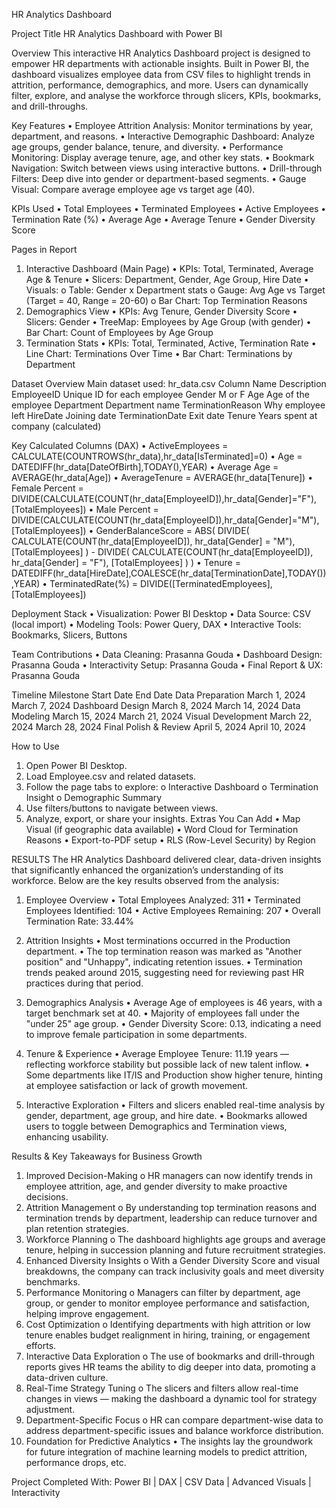 HR Analytics Dashboard

Project Title
HR Analytics Dashboard with Power BI


Overview
This interactive HR Analytics Dashboard project is designed to empower HR departments with actionable insights. Built in Power BI, the dashboard visualizes employee data from CSV files to highlight trends in attrition, performance, demographics, and more. Users can dynamically filter, explore, and analyse the workforce through slicers, KPIs, bookmarks, and drill-throughs.


Key Features
•	Employee Attrition Analysis: Monitor terminations by year, department, and reasons.
•	Interactive Demographic Dashboard: Analyze age groups, gender balance, tenure, and diversity.
•	Performance Monitoring: Display average tenure, age, and other key stats.
•	Bookmark Navigation: Switch between views using interactive buttons.
•	Drill-through Filters: Deep dive into gender or department-based segments.
•	Gauge Visual: Compare average employee age vs target age (40).


KPIs Used
•	Total Employees
•	Terminated Employees
•	Active Employees
•	Termination Rate (%)
•	Average Age
•	Average Tenure
•	Gender Diversity Score


Pages in Report
1. Interactive Dashboard (Main Page)
•	KPIs: Total, Terminated, Average Age & Tenure
•	Slicers: Department, Gender, Age Group, Hire Date
•	Visuals:
o	Table: Gender x Department stats
o	Gauge: Avg Age vs Target (Target = 40, Range = 20-60)
o	Bar Chart: Top Termination Reasons
2. Demographics View
•	KPIs: Avg Tenure, Gender Diversity Score
•	Slicers: Gender
•	TreeMap: Employees by Age Group (with gender)
•	Bar Chart: Count of Employees by Age Group
3. Termination Stats
•	KPIs: Total, Terminated, Active, Termination Rate
•	Line Chart: Terminations Over Time
•	Bar Chart: Terminations by Department

Dataset Overview
Main dataset used: hr_data.csv
Column Name	Description
EmployeeID	Unique ID for each employee
Gender	M or F
Age	Age of the employee
Department	Department name
TerminationReason	Why employee left
HireDate	Joining date
TerminationDate	Exit date
Tenure	Years spent at company (calculated)


Key Calculated Columns (DAX)
•	ActiveEmployees = CALCULATE(COUNTROWS(hr_data),hr_data[IsTerminated]=0)
•	Age = DATEDIFF(hr_data[DateOfBirth],TODAY(),YEAR)
•	Average Age = AVERAGE(hr_data[Age])
•	AverageTenure = AVERAGE(hr_data[Tenure])
•	Female Percent = DIVIDE(CALCULATE(COUNT(hr_data[EmployeeID]),hr_data[Gender]="F"),[TotalEmployees])
•	Male Percent = DIVIDE(CALCULATE(COUNT(hr_data[EmployeeID]),hr_data[Gender]="M"),[TotalEmployees])
•	GenderBalanceScore = 
ABS(
    DIVIDE(
        CALCULATE(COUNT(hr_data[EmployeeID]), hr_data[Gender] = "M"), 
        [TotalEmployees]
    ) - 
    DIVIDE(
        CALCULATE(COUNT(hr_data[EmployeeID]), hr_data[Gender] = "F"), 
        [TotalEmployees]
    )
)
•	Tenure = DATEDIFF(hr_data[HireDate],COALESCE(hr_data[TerminationDate],TODAY()),YEAR)
•	TerminatedRate(%) = DIVIDE([TerminatedEmployees],[TotalEmployees])


Deployment Stack
•	Visualization: Power BI Desktop
•	Data Source: CSV (local import)
•	Modeling Tools: Power Query, DAX
•	Interactive Tools: Bookmarks, Slicers, Buttons


Team Contributions 
•	Data Cleaning: Prasanna Gouda
•	Dashboard Design: Prasanna Gouda
•	Interactivity Setup: Prasanna Gouda
•	Final Report & UX: Prasanna Gouda


Timeline
Milestone	Start Date	End Date
Data Preparation	March 1, 2024	March 7, 2024
Dashboard Design	March 8, 2024	March 14, 2024
Data Modeling	March 15, 2024	March 21, 2024
Visual Development	March 22, 2024	March 28, 2024
Final Polish & Review	April 5, 2024	April 10, 2024

How to Use
1.	Open Power BI Desktop.
2.	Load Employee.csv and related datasets.
3.	Follow the page tabs to explore:
o	Interactive Dashboard
o	Termination Insight
o	Demographic Summary
4.	Use filters/buttons to navigate between views.
5.	Analyze, export, or share your insights.
Extras You Can Add
•	Map Visual (if geographic data available)
•	Word Cloud for Termination Reasons
•	Export-to-PDF setup
•	RLS (Row-Level Security) by Region

RESULTS
The HR Analytics Dashboard delivered clear, data-driven insights that significantly enhanced the organization’s understanding of its workforce. Below are the key results observed from the analysis:
 1. Employee Overview
•	Total Employees Analyzed: 311
•	Terminated Employees Identified: 104
•	Active Employees Remaining: 207
•	Overall Termination Rate: 33.44%

 2. Attrition Insights
•	Most terminations occurred in the Production department.
•	The top termination reason was marked as "Another position" and "Unhappy", indicating retention issues.
•	Termination trends peaked around 2015, suggesting need for reviewing past HR practices during that period.

 3. Demographics Analysis
•	Average Age of employees is 46 years, with a target benchmark set at 40.
•	Majority of employees fall under the "under 25" age group.
•	Gender Diversity Score: 0.13, indicating a need to improve female participation in some departments.

4. Tenure & Experience
•	Average Employee Tenure: 11.19 years — reflecting workforce stability but possible lack of new talent inflow.
•	Some departments like IT/IS and Production show higher tenure, hinting at employee satisfaction or lack of growth movement.

5. Interactive Exploration
•	Filters and slicers enabled real-time analysis by gender, department, age group, and hire date.
•	Bookmarks allowed users to toggle between Demographics and Termination views, enhancing usability.


Results & Key Takeaways for Business Growth
1.	Improved Decision-Making
o	HR managers can now identify trends in employee attrition, age, and gender diversity to make proactive decisions.
2.	Attrition Management
o	By understanding top termination reasons and termination trends by department, leadership can reduce turnover and plan retention strategies.
3.	Workforce Planning
o	The dashboard highlights age groups and average tenure, helping in succession planning and future recruitment strategies.
4.	Enhanced Diversity Insights
o	With a Gender Diversity Score and visual breakdowns, the company can track inclusivity goals and meet diversity benchmarks.
5.	Performance Monitoring
o	Managers can filter by department, age group, or gender to monitor employee performance and satisfaction, helping improve engagement.
6.	Cost Optimization
o	Identifying departments with high attrition or low tenure enables budget realignment in hiring, training, or engagement efforts.
7.	Interactive Data Exploration
o	The use of bookmarks and drill-through reports gives HR teams the ability to dig deeper into data, promoting a data-driven culture.
8.	Real-Time Strategy Tuning
o	The slicers and filters allow real-time changes in views — making the dashboard a dynamic tool for strategy adjustment.
9.	Department-Specific Focus
o	HR can compare department-wise data to address department-specific issues and balance workforce distribution.
10.	Foundation for Predictive Analytics
•	The insights lay the groundwork for future integration of machine learning models to predict attrition, performance drops, etc.


Project Completed With: Power BI | DAX | CSV Data | Advanced Visuals | Interactivity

#####

### [Exercise instructions]
Looking at the records above, work out how many lines include the string "explore". Give the number and nothing else.

### [Solution for this task]
2